3 października dyżurny komisariatu policji w Sulechowie otrzymał informację o tym, że w porcie lotniczym Zielona Góra – Babimost doszło do awaryjnego lądowania samolotu pasażerskiego, po którym doszło do pożaru silnika i podwozia.
Czytaj również: Wypadek luksusowych aut na Słowacji. Jeden z polskich kierowców aresztowany. Słowackie media zbulwersowane: "Jechali jak idioci"

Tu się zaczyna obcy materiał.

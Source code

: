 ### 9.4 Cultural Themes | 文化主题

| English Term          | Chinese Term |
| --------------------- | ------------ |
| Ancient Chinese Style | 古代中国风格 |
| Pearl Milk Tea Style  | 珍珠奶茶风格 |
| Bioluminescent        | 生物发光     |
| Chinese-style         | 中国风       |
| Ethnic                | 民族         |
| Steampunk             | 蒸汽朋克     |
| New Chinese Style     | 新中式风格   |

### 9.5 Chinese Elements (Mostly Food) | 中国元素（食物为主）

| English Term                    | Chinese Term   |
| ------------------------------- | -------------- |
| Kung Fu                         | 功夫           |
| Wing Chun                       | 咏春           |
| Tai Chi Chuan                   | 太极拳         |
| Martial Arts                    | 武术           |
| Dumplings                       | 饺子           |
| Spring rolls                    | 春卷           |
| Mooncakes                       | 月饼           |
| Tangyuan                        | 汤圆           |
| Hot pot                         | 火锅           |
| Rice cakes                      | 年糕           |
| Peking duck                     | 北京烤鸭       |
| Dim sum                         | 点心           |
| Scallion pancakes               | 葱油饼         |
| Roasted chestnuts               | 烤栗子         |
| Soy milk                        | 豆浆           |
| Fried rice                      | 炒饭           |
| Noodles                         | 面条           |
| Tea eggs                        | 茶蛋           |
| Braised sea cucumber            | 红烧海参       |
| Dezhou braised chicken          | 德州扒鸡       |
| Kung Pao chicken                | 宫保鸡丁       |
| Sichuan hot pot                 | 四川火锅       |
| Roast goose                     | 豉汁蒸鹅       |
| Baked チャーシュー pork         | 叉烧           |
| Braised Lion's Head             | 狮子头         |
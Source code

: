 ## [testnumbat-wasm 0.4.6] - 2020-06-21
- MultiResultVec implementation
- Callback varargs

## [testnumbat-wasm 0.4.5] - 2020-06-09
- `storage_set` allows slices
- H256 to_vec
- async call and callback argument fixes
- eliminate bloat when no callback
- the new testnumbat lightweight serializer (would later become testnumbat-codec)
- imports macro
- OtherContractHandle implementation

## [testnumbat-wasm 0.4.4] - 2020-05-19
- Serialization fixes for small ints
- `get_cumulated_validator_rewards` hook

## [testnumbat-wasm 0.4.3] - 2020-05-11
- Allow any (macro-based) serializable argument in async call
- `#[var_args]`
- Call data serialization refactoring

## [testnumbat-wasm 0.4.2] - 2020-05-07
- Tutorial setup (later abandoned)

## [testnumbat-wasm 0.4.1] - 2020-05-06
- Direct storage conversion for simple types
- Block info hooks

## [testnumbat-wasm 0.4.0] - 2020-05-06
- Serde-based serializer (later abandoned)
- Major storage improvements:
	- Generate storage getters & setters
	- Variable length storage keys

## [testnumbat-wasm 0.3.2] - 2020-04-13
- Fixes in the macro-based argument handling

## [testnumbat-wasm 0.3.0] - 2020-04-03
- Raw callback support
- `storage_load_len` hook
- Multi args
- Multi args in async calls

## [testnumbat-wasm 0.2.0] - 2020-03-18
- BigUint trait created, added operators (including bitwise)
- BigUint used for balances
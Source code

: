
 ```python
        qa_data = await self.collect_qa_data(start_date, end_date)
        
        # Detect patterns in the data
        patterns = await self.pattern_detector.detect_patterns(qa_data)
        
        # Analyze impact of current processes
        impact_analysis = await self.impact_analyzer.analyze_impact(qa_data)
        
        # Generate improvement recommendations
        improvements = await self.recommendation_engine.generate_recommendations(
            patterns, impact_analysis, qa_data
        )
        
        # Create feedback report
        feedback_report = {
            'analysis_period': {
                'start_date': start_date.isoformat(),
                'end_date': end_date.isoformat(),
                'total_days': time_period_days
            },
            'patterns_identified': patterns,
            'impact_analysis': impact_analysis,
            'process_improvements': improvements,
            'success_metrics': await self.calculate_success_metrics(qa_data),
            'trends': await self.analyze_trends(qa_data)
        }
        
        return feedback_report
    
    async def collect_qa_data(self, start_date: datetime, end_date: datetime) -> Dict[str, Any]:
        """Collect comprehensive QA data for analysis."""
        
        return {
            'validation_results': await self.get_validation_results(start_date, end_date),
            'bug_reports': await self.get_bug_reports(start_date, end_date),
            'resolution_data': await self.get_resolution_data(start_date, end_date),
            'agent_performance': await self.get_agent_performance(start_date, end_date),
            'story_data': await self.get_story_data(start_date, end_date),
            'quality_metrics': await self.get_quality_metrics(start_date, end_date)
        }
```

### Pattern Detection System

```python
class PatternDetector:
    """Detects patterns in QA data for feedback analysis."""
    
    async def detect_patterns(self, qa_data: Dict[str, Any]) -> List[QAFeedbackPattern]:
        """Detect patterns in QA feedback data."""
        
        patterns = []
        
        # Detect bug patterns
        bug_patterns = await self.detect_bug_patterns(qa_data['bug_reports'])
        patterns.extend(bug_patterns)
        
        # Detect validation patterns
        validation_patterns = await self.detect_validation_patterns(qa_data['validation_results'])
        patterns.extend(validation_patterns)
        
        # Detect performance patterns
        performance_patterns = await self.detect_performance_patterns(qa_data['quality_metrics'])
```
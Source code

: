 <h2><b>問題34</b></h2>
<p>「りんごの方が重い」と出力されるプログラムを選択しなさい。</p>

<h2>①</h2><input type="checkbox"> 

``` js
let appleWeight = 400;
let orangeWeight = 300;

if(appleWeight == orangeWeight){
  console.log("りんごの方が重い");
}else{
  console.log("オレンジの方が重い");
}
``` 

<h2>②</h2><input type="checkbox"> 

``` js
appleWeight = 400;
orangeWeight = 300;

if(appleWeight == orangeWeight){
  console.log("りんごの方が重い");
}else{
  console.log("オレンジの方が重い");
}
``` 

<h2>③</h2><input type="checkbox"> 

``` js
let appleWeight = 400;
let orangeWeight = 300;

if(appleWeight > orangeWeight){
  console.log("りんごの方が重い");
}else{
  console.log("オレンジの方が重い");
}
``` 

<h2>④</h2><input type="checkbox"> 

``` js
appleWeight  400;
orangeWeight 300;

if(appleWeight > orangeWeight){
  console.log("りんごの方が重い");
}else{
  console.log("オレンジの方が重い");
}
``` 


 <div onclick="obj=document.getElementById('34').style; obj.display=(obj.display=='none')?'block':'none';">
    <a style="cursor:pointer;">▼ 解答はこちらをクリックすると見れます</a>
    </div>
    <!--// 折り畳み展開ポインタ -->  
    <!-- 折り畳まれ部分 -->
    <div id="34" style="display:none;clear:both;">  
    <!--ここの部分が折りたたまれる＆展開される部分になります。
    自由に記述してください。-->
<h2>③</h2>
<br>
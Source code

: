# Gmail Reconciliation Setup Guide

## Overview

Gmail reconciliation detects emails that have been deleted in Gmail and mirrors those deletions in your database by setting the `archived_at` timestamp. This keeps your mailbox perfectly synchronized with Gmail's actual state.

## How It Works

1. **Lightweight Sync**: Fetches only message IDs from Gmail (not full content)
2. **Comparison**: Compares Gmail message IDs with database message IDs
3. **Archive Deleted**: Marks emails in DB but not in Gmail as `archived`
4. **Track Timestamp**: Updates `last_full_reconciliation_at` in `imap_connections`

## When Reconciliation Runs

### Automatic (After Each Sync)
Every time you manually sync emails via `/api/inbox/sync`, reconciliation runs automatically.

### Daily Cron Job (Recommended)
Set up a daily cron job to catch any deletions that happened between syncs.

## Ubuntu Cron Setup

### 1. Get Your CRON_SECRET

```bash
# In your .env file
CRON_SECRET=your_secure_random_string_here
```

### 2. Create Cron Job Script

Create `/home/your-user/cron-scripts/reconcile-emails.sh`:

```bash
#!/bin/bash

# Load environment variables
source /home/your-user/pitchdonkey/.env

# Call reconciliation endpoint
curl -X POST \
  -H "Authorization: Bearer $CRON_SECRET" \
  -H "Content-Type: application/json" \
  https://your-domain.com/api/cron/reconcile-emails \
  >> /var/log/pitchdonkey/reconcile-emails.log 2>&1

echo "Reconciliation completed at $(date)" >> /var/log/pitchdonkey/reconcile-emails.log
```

- Dyżurny natychmiast skierował na miejsce zdarzenia wszystkich policjantów, którzy byli w służbie, a także poinformował o wypadku dyżurnego komendy miejskiej policji w Zielonej Górze. Na miejsce pojechał naczelnik wydziału prewencji komisariatu w Sulechowie, który miał za zadanie dowodzić działaniami policjantów – informuje podinsp. Małgorzata Stanisławska, rzeczniczka zielonogórskiej policji
Wszystko wyglądało naprawdę realnie. Na szczęście były to tylko ćwiczenia, ale wszystkie działania podejmowane przez poszczególne służby były jak najbardziej realne. - Dzięki temu, gdyby kiedykolwiek doszło do podobnego zdarzenia, służby ratownicze współdziałające podczas ćwiczeń, będą mogły po analizie przebiegu zorganizowanej akcji, wyciągnąć wnioski, poprawić poszczególne elementy, tak aby w przyszłości uniknąć błędów – dodaje rzeczniczka.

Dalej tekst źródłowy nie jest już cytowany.